Tape-In Hair Care Tips Your Client Needs to Know

While there are many hair care tips that apply to all of Babe’s professional hair extensions—such as: avoid sulfates, use a 100% boar hair bristle brush, apply product from the mid-shaft down, don’t over-shower, etc.—there are also some that apply specifically to one method or another. Each method is distinct, and best practices for I-Tip may differ slightly from those of Fusion or Tape-In. So let’s take a look at the special considerations your client should keep in mind for Tape-In.

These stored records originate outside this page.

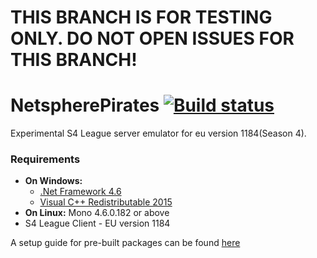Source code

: # THIS BRANCH IS FOR TESTING ONLY. DO NOT OPEN ISSUES FOR THIS BRANCH!

# NetspherePirates [![Build status](https://ci.appveyor.com/api/projects/status/xih9n36ar655rayl/branch/patch_1184?svg=true)](https://ci.appveyor.com/project/wtfblub/netspherepirates/branch/patch_1184)
Experimental S4 League server emulator for eu version 1184(Season 4).

### Requirements
* **On Windows:**
  * [.Net Framework 4.6](https://www.microsoft.com/en-US/download/details.aspx?id=48137)
  * [Visual C++ Redistributable 2015](https://www.microsoft.com/en-us/download/details.aspx?id=48145)
* **On Linux:** Mono 4.6.0.182 or above
* S4 League Client - EU version 1184

A setup guide for pre-built packages can be found [here](https://github.com/wtfblub/NetspherePirates/wiki/Setup-from-a-pre-built-package)
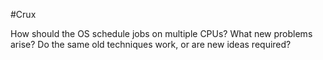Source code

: #Crux 

How should the OS schedule jobs on multiple CPUs? What new problems arise? Do the same old techniques work, or are new ideas required?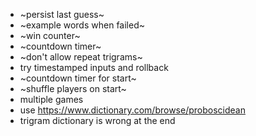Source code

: - ~persist last guess~
- ~example words when failed~
- ~win counter~
- ~countdown timer~
- ~don't allow repeat trigrams~
- try timestamped inputs and rollback
- ~countdown timer for start~
- ~shuffle players on start~
- multiple games
- use https://www.dictionary.com/browse/proboscidean
- trigram dictionary is wrong at the end
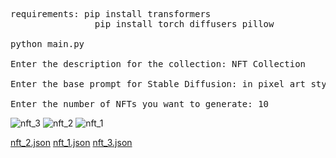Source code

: <pre>
requirements: pip install transformers
                pip install torch diffusers pillow

python main.py

Enter the description for the collection: NFT Collection

Enter the base prompt for Stable Diffusion: in pixel art style, highly detailed, SciFy theme!

Enter the number of NFTs you want to generate: 10
</pre>

![nft_3](https://github.com/kidu2k3/Python-Stable-Diffusion-NFT-Generator/assets/64930683/12d9e461-72bb-40c0-8ee7-5bad81611f03)
![nft_2](https://github.com/kidu2k3/Python-Stable-Diffusion-NFT-Generator/assets/64930683/0d9128de-ff3e-4dec-ab76-1e121b97e845)
![nft_1](https://github.com/kidu2k3/Python-Stable-Diffusion-NFT-Generator/assets/64930683/48d9df05-fc45-4598-a23a-f218cbbfbb58)

[nft_2.json](https://github.com/user-attachments/files/15780407/nft_2.json)
[nft_1.json](https://github.com/user-attachments/files/15780406/nft_1.json)
[nft_3.json](https://github.com/user-attachments/files/15780404/nft_3.json)
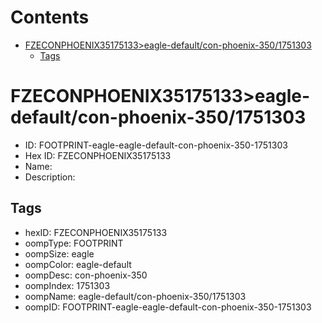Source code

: 



Contents
========

* [FZECONPHOENIX35175133>eagle-default/con-phoenix-350/1751303](#fzeconphoenix35175133eagle-defaultcon-phoenix-3501751303)
	* [Tags](#tags)

# FZECONPHOENIX35175133>eagle-default/con-phoenix-350/1751303

- ID: FOOTPRINT-eagle-eagle-default-con-phoenix-350-1751303
- Hex ID: FZECONPHOENIX35175133
- Name: 
- Description: 

## Tags

- hexID: FZECONPHOENIX35175133
- oompType: FOOTPRINT
- oompSize: eagle
- oompColor: eagle-default
- oompDesc: con-phoenix-350
- oompIndex: 1751303
- oompName: eagle-default/con-phoenix-350/1751303
- oompID: FOOTPRINT-eagle-eagle-default-con-phoenix-350-1751303
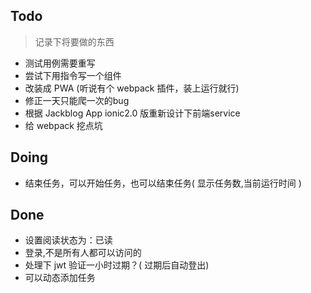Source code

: ## Todo
> 记录下将要做的东西

* 测试用例需要重写
* 尝试下用指令写一个组件
* 改装成 PWA (听说有个 webpack 插件，装上运行就行)
* 修正一天只能爬一次的bug
* 根据 Jackblog App ionic2.0 版重新设计下前端service
* 给 webpack 挖点坑

## Doing
* 结束任务，可以开始任务，也可以结束任务( 显示任务数,当前运行时间 )

## Done
* 设置阅读状态为：已读
* 登录,不是所有人都可以访问的
* 处理下 jwt 验证一小时过期？( 过期后自动登出)
* 可以动态添加任务
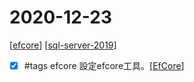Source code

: # 2020-12-23
[[efcore]]
[[sql-server-2019]]
- [x] #tags efcore 設定efcore工具。[[EfCore]]



[//begin]: # "Autogenerated link references for markdown compatibility"
[efcore]: ../../../../devops/2-code/learning/Tool/Efcore/efcore.md "EfCore"
[sql-server-2019]: ../../../../devops/2-code/learning/Tool/SqlServer/sql-server-2019.md "Sql Server 2019"
[//end]: # "Autogenerated link references"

The two main things your client should know when caring for their Tape-Ins:

Be extra careful with oils.
Hair oils—such as argan oil, coconut oil, and essential oils—can be wonderful for hair and hair extensions alike. They coat strands in a nourishing, protective layer that hydrates the hair over an extended period of time. However, we recommend that women with hair extensions only apply hair oils from the mid-shaft to ends of their extensions in order to nourish the hair. All hair extension clients should exercise caution when using hair oils to ensure that the oil does not touch the bonds themselves (which can compromise hold and cause slippage), and Tape-In clients should take particular care because Tape-In bonds are designed to disintegrate when coated with oil (hence our oil-based Tape-In Bond Remover). To avoid premature slippage, advise your client to always read product labels, limit their exposure to additional oil, apply oil sparingly, and avoid wearing their hair up after oil has been applied. They should also avoid sleeping in oil-coated hair to prevent the unintentional spread of oil to the root area. When in doubt, Tape-In clients should opt for non-oily hydrating products.

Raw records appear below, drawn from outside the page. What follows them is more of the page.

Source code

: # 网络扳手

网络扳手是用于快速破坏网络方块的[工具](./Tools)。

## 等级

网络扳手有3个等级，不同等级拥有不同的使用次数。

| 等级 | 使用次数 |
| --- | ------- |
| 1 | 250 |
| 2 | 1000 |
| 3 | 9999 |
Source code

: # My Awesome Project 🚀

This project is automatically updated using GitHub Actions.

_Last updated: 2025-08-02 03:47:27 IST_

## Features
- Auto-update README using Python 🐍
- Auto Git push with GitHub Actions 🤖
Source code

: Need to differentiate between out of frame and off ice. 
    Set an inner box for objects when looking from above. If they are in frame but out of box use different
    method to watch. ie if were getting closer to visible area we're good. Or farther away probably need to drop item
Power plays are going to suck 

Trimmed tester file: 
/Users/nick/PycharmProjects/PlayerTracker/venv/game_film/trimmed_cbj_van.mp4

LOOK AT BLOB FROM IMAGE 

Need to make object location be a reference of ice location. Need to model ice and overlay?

Be extra careful with heat.
Each of our extension methods responds poorly to excess heat, but each one does so in different ways. The bond of Tape-In hair extensions can dissolve under intense heat, risking slippage or even damage to the client’s natural locks. Damage may look like fried hair, matting, or even breakage in or around the bond area, and can compromise the client’s eligibility for hair extensions in the future. Help your client to understand that they should avoid using heating tools—which provide close-range, concentrated heat—near the roots of their extensions, whenever possible. When they do use heating tools, they should always apply a heat protectant product beforehand, and pass the tool over the hair in a continuous motion to avoid lingering in one area. When blow-drying, clients should use a modest heat setting and keep the hair dryer at a distance from their hair. Again, heat protectant is mandatory, and a diffuser may prove useful, as well. Finally, when spending extended time outdoors, your client should make an effort to protect their hair from the sun by using heat protectant, a hat, scarf, or by arranging it in a protective style.

Caring for hair extensions is an extensive process, but it’s necessary for long-lasting, beautiful results. Equip your client with the knowledge they need to get the job done right!